Photo by Kathy Brasby

If you’ve ever gone to the feed store with your six-year-old, you know how amazingly cute the chicks are. Six-year-olds never miss the chick cages. Once there, they unfurl all the tricks a child knows. Anything is fair here. They might scream or plead or remind you that you hadn’t bought them anything in decades, maybe centuries. 

Parents: don’t trust traditional responses. Don’t tell your child, “You’re not old enough to care for this chick,” because the child will assure you that this is their chance to reveal the profound changes in their heart, character, and behavior that have emerged since breakfast when they left their cereal bowl on the table and spoon on the floor. They are changed creatures, just like that chick that just transformed from an egg to a fuzz ball.

Don’t tell your child, “We don’t have a place for any chicks,” What your child hears is “yet,” as in “We don’t have any place for any chicks yet.” They have hope!

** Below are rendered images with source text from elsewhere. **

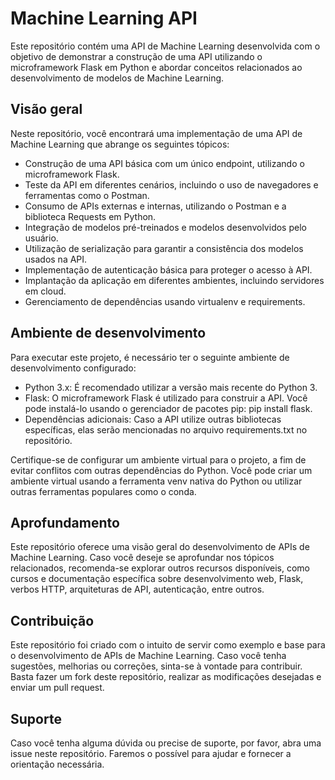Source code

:# Machine Learning API
Este repositório contém uma API de Machine Learning desenvolvida com o objetivo de demonstrar a construção de uma API utilizando o microframework Flask em Python e abordar conceitos relacionados ao desenvolvimento de modelos de Machine Learning.

## Visão geral
Neste repositório, você encontrará uma implementação de uma API de Machine Learning que abrange os seguintes tópicos:

* Construção de uma API básica com um único endpoint, utilizando o microframework Flask.
* Teste da API em diferentes cenários, incluindo o uso de navegadores e ferramentas como o Postman.
* Consumo de APIs externas e internas, utilizando o Postman e a biblioteca Requests em Python.
* Integração de modelos pré-treinados e modelos desenvolvidos pelo usuário.
* Utilização de serialização para garantir a consistência dos modelos usados na API.
* Implementação de autenticação básica para proteger o acesso à API.
* Implantação da aplicação em diferentes ambientes, incluindo servidores em cloud.
* Gerenciamento de dependências usando virtualenv e requirements.

## Ambiente de desenvolvimento
Para executar este projeto, é necessário ter o seguinte ambiente de desenvolvimento configurado:

* Python 3.x: É recomendado utilizar a versão mais recente do Python 3.
* Flask: O microframework Flask é utilizado para construir a API. Você pode instalá-lo usando o gerenciador de pacotes pip: pip install flask.
* Dependências adicionais: Caso a API utilize outras bibliotecas específicas, elas serão mencionadas no arquivo requirements.txt no repositório.

Certifique-se de configurar um ambiente virtual para o projeto, a fim de evitar conflitos com outras dependências do Python. Você pode criar um ambiente virtual usando a ferramenta venv nativa do Python ou utilizar outras ferramentas populares como o conda.

## Aprofundamento
Este repositório oferece uma visão geral do desenvolvimento de APIs de Machine Learning. Caso você deseje se aprofundar nos tópicos relacionados, recomenda-se explorar outros recursos disponíveis, como cursos e documentação específica sobre desenvolvimento web, Flask, verbos HTTP, arquiteturas de API, autenticação, entre outros.

## Contribuição
Este repositório foi criado com o intuito de servir como exemplo e base para o desenvolvimento de APIs de Machine Learning. Caso você tenha sugestões, melhorias ou correções, sinta-se à vontade para contribuir. Basta fazer um fork deste repositório, realizar as modificações desejadas e enviar um pull request.

## Suporte
Caso você tenha alguma dúvida ou precise de suporte, por favor, abra uma issue neste repositório. Faremos o possível para ajudar e fornecer a orientação necessária.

All they now need is a cardboard box, a saucer, and a bag of chicken feed. 

Stay away from the chick aisle!  

Amongst the research regarding chickens is the discovery that chickens wearing red-tinted contact lenses fight less, eat less, and produce more – the chicken trifecta. 

Can you imagine the scientist putting contact lenses on chickens? I wonder if they were soft or hard contacts. What if a chicken lost a lens? Would she attack the hen on her right while giving sweet words to the one on her left?

Would you have to change contacts every day? Maybe mellow chickens would stand in line to get their contacts in for the day. Right after brushing their teeth and combing their hair. 

If scientists could put contact lenses on chickens, you’d think researchers could find a way to teach chickens how to drink when they first pop out of the egg. Apparently not. 

Chicks remain as ill-prepared for life as ever.

But back to my teaching moment. I had two dozen cute yellow fur balls wandering aimlessly in the desert of their cardboard box, about to start crawling wing over wing in the sand, lips swollen and canteens dusty. The overhead light probably looked like a huge angry sun to them.

They needed a mama to teach them how to drink water.

My son watched. “They don’t know how to drink?” he said.

“They don’t know how to find water,” I said. I dipped each chick’s beak into the water and let each one shake its head in amazement at finding water just before dying of desert exposure.

My son shifted gears. “And why did you put paper down in their pen?”

“So they wouldn’t accidentally eat the wood chips underneath. They don’t know the difference between wood chips and their feed yet.”

He stared down at the yellow wave of chick energy. “So you’re telling me that they don’t know how to eat or drink?”

“Well, I guess…..”

He headed for the door. “I’m amazed they know how to breathe.”